Imposing the above view as the world’s standard of textual practices and the measure against which academic punishments should be meted out to plagiarists certainly nullifies and undermines the complexities of textual practices unique to one’s cultures, educational, ideological and rhetorical traditions.
Writers hailing from diverse cultures and rhetorical traditions perceive textual borrowing differently. For example, in a culture that reveres established knowledge as something sacrosanct, incontestable, infallible and transcendental, quoting precisely the original sources is highly recommended in deference to this knowledge. Saying it using other words is considered insolent and disrespectful.
Similarly, in some rhetorical traditions, originality is seen as the amalgamation and reconstruction of the voices of others. Citing the words of wisdom, proverbs and adages, for instance, and infusing them in one’s writing adds to the aesthetic value and power of writing.
Also, in a pedagogical practice where a culture of obedience is inculcated at early learning stages, memorizing and imitating the words of those who are considered knowledgeable, authoritative, omniscient and well-read is a must.
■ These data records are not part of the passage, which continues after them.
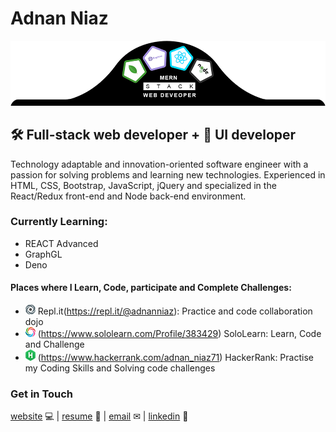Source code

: # Adnan Niaz
![img](images/banner2.png)

## 🛠 Full-stack web developer + 🎨 UI developer
Technology adaptable and innovation-oriented software engineer with a passion for solving problems and learning new
technologies. Experienced in HTML, CSS, Bootstrap, JavaScript, jQuery and specialized in the React/Redux front-end
and Node back-end environment.

### Currently Learning:

 - REACT Advanced
 - GraphGL
 - Deno

#### Places where I Learn, Code, participate and Complete Challenges:

 - ![replit](images/replit.png) Repl.it(https://repl.it/@adnanniaz): Practice and code collaboration dojo
 - ![sololearn](images/sololearn.png) (https://www.sololearn.com/Profile/383429) SoloLearn: Learn, Code and Challenge
 - ![hackerrank](images/hacker-rank.png) (https://www.hackerrank.com/adnan_niaz71) HackerRank: Practise my Coding Skills and Solving code challenges

### Get in Touch
[website](https://www.sanistudio.online) 💻 |
[resume](https://drive.google.com/open?id=1Kd3K2eCeDBLFDuSfHqVtPW3C3ACL7ueC) 📄 |
[email](mailto:adnanniaz77@yahoo.com) ✉ |
[linkedin](https://www.linkedin.com/in/adnanniaz77/) 🔗
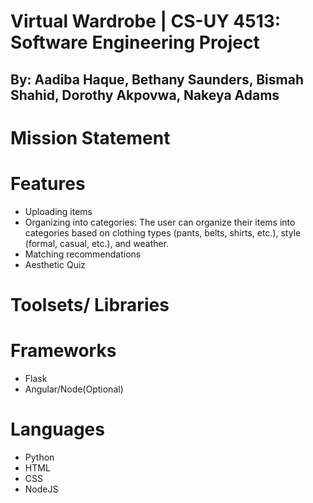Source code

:# Virtual Wardrobe | CS-UY 4513: Software Engineering Project
## By: Aadiba Haque, Bethany Saunders, Bismah Shahid, Dorothy Akpovwa, Nakeya Adams

# Mission Statement

# Features
- Uploading items
- Organizing into categories:
The user can organize their items into categories based on clothing types (pants, belts, shirts, etc.), style (formal, casual, etc.), and weather.
- Matching recommendations
- Aesthetic Quiz


# Toolsets/ Libraries

# Frameworks
- Flask
- Angular/Node(Optional)

# Languages
- Python
- HTML
- CSS
- NodeJS
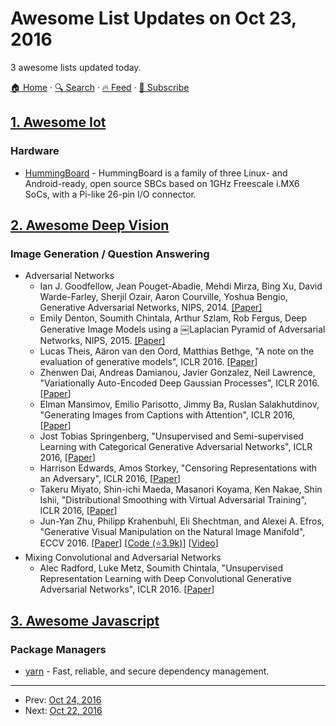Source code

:# Awesome List Updates on Oct 23, 2016

3 awesome lists updated today.

[🏠 Home](/README.md) · [🔍 Search](https://www.trackawesomelist.com/search/) · [🔥 Feed](https://www.trackawesomelist.com/rss.xml) · [📮 Subscribe](https://trackawesomelist.us17.list-manage.com/subscribe?u=d2f0117aa829c83a63ec63c2f&id=36a103854c)



## [1. Awesome Iot](/content/HQarroum/awesome-iot/README.md)

### Hardware

*   [HummingBoard](https://www.solid-run.com/freescale-imx6-family/hummingboard/) - HummingBoard is a family of three Linux- and Android-ready, open source SBCs based on 1GHz Freescale i.MX6 SoCs, with a Pi-like 26-pin I/O connector.

## [2. Awesome Deep Vision](/content/kjw0612/awesome-deep-vision/README.md)

### Image Generation / Question Answering

*   Adversarial Networks
    *   Ian J. Goodfellow, Jean Pouget-Abadie, Mehdi Mirza, Bing Xu, David Warde-Farley, Sherjil Ozair, Aaron Courville, Yoshua Bengio, Generative Adversarial Networks, NIPS, 2014. [\[Paper\]](http://arxiv.org/abs/1406.2661)
    *   Emily Denton, Soumith Chintala, Arthur Szlam, Rob Fergus, Deep Generative Image Models using a ￼Laplacian Pyramid of Adversarial Networks, NIPS, 2015. [\[Paper\]](http://arxiv.org/abs/1506.05751)
    *   Lucas Theis, Aäron van den Oord, Matthias Bethge, "A note on the evaluation of generative models", ICLR 2016. \[[Paper](http://arxiv.org/abs/1511.01844)]
    *   Zhenwen Dai, Andreas Damianou, Javier Gonzalez, Neil Lawrence, "Variationally Auto-Encoded Deep Gaussian Processes", ICLR 2016. \[[Paper](http://arxiv.org/pdf/1511.06455v2.pdf)]
    *   Elman Mansimov, Emilio Parisotto, Jimmy Ba, Ruslan Salakhutdinov, "Generating Images from Captions with Attention", ICLR 2016, \[[Paper](http://arxiv.org/pdf/1511.02793v2.pdf)]
    *   Jost Tobias Springenberg, "Unsupervised and Semi-supervised Learning with Categorical Generative Adversarial Networks", ICLR 2016, \[[Paper](http://arxiv.org/pdf/1511.06390v1.pdf)]
    *   Harrison Edwards, Amos Storkey, "Censoring Representations with an Adversary", ICLR 2016, \[[Paper](http://arxiv.org/pdf/1511.05897v3.pdf)]
    *   Takeru Miyato, Shin-ichi Maeda, Masanori Koyama, Ken Nakae, Shin Ishii, "Distributional Smoothing with Virtual Adversarial Training", ICLR 2016, \[[Paper](http://arxiv.org/pdf/1507.00677v8.pdf)]
    *   Jun-Yan Zhu, Philipp Krahenbuhl, Eli Shechtman, and Alexei A. Efros, "Generative Visual Manipulation on the Natural Image Manifold", ECCV 2016. \[[Paper](https://arxiv.org/pdf/1609.03552v2.pdf)] \[[Code (⭐3.9k)](https://github.com/junyanz/iGAN)] \[[Video](https://youtu.be/9c4z6YsBGQ0)]
*   Mixing Convolutional and Adversarial Networks
    *   Alec Radford, Luke Metz, Soumith Chintala, "Unsupervised Representation Learning with Deep Convolutional Generative Adversarial Networks", ICLR 2016. \[[Paper](http://arxiv.org/pdf/1511.06434.pdf)]

## [3. Awesome Javascript](/content/sorrycc/awesome-javascript/README.md)

### Package Managers

*   [yarn](https://yarnpkg.com/) - Fast, reliable, and secure dependency management.

---

- Prev: [Oct 24, 2016](/content/2016/10/24/README.md)
- Next: [Oct 22, 2016](/content/2016/10/22/README.md)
Students are discouraged from using their own words to paraphrase and contextualize these words, for they are considered unequal in terms of authoritativeness in the propagation of knowledge.
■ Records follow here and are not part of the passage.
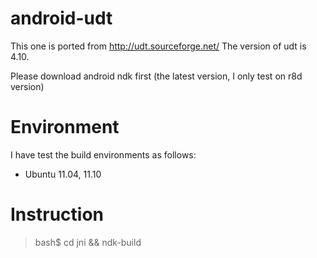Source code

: android-udt
===========

This one is ported from http://udt.sourceforge.net/
The version of udt is 4.10.

Please download android ndk first (the latest version, I only test on r8d version)

Environment
===========

I have test the build environments as follows:

* Ubuntu 11.04, 11.10 


Instruction
===========

> bash$ cd jni && ndk-build

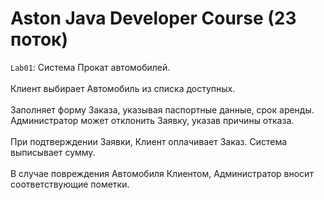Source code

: # Aston Java Developer Course (23 поток)

`Lab01`:
Система Прокат автомобилей.
<br><br>
Клиент выбирает Автомобиль из списка доступных. 
<br><br>Заполняет форму Заказа, указывая паспортные данные, срок аренды. 
Администратор может отклонить Заявку, указав причины отказа. 
<br><br>При подтверждении Заявки, Клиент оплачивает Заказ. Система выписывает сумму. 
<br><br>В случае повреждения Автомобиля Клиентом, Администратор вносит соответствующие пометки.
Reorienting the concept of textual borrowing in light of these factors can help us gain a rich, diverse perspective — a perspective which can question, obfuscate and even impugn the legitimacy of the existing definition of plagiarism imposed on all contexts of literary practice, and which will eventually obscure the notion of plagiarism per se.
We can, for instance, call into question the basic philosophically-held tenets in academic writing practices such as who has the right to exercise authority in judging one’s writing as an instance of plagiarism and other’s writings as original, hence not plagiaristic scholarly works? Furthermore what is actually the limit of originality?
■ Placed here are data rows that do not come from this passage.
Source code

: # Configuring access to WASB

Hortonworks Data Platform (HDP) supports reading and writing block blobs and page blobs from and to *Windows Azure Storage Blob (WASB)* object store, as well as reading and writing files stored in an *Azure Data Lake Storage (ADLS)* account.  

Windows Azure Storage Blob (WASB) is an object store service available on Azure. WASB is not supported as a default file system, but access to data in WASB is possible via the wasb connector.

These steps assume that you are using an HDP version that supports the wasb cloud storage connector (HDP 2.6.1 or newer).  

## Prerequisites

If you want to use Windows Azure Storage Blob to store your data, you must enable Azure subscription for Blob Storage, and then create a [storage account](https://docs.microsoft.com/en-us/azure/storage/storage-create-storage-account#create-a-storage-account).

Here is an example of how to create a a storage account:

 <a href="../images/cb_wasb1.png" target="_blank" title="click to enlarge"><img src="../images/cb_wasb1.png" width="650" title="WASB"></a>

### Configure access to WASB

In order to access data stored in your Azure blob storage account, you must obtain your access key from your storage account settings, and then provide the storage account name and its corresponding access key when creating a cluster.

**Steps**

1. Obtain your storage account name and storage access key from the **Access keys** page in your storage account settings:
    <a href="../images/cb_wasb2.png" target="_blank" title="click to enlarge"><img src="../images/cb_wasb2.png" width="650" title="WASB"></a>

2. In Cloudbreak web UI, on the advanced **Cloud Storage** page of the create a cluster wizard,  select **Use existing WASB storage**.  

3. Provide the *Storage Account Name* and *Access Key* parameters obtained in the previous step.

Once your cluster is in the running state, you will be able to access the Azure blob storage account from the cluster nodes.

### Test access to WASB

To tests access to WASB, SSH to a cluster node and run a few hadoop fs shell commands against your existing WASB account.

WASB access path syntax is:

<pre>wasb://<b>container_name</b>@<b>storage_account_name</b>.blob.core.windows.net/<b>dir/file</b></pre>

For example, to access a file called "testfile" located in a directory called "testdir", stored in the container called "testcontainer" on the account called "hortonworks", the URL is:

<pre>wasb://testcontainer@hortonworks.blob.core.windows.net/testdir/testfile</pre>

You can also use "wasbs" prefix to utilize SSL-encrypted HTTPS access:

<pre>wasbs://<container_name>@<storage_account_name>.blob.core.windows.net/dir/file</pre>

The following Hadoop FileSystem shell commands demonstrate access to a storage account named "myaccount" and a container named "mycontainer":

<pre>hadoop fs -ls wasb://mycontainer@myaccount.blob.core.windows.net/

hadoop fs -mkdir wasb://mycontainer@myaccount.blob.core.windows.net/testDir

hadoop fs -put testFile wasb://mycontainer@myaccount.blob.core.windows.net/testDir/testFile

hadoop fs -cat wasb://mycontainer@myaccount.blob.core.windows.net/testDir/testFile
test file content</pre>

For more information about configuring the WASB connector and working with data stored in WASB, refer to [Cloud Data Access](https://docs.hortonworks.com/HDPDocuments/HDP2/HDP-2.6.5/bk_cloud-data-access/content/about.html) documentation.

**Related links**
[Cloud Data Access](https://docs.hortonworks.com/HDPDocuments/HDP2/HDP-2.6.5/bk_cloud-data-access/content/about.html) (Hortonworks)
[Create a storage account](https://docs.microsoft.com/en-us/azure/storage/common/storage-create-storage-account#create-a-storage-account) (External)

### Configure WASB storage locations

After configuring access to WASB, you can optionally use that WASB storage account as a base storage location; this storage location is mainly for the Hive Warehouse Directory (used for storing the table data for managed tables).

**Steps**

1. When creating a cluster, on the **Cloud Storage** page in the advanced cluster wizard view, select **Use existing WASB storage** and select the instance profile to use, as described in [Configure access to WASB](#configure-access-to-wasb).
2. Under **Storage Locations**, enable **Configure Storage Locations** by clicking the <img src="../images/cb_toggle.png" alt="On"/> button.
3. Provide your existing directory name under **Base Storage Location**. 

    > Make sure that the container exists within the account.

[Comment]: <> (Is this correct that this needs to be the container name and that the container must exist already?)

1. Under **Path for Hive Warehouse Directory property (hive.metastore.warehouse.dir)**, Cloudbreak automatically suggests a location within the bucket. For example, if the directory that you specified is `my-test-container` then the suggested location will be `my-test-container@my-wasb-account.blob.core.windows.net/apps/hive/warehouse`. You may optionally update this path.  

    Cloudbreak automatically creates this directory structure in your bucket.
Rather than answer these inquiries in the light of Western perceptions of plagiarism, understanding writers’ historical and sociocultural specificities can help provide valuable insights into different knowledge-making practices via textual borrowing.
Australian applied linguist Alastair Pennycook (1996) shows us that the above perspective of plagiarism leads not only to inconsistencies and confusion, but also hypocrisy. He demonstrates the work of Western scholars that can be classified as plagiarism provided that this notion can be unambiguously defined. He further argues that Western scholars’ vehement promotion of “correct” textual practices is always filled with tensions and inconsistencies.
Textual borrowing is a practice predominant in academic writing. Yet, it is important to highlight that not many students and not even many scholars are familiar with the conventions of academic writing, especially with textual borrowing a la Western style. Most of them are devoid of the intellectual wherewithal to understand the conventions. As such, the occurrence of plagiarism shouldn’t be interpreted simply as ignorance of academic conventions.
This line of argument doesn’t necessarily imply that they suffer from cognitive deficiencies or are unable to accurately apply the conventions in practice.
Given the complexities, inconsistencies and ambiguities of the Western notion of plagiarism, blatantly imposing academic sanctions, especially on both novice student writers and researchers, would be pedagogically unhealthy.
To conclude, taking into account the above convoluted factors, we can say that plagiarism shouldn’t be condemned simply as a crime or a serious academic violation, but instead should be viewed as a mode of learning.
The writer is an associate professor at Atma Jaya Catholic University. He is also chief-editor of Indonesian Journal of English Language Teaching.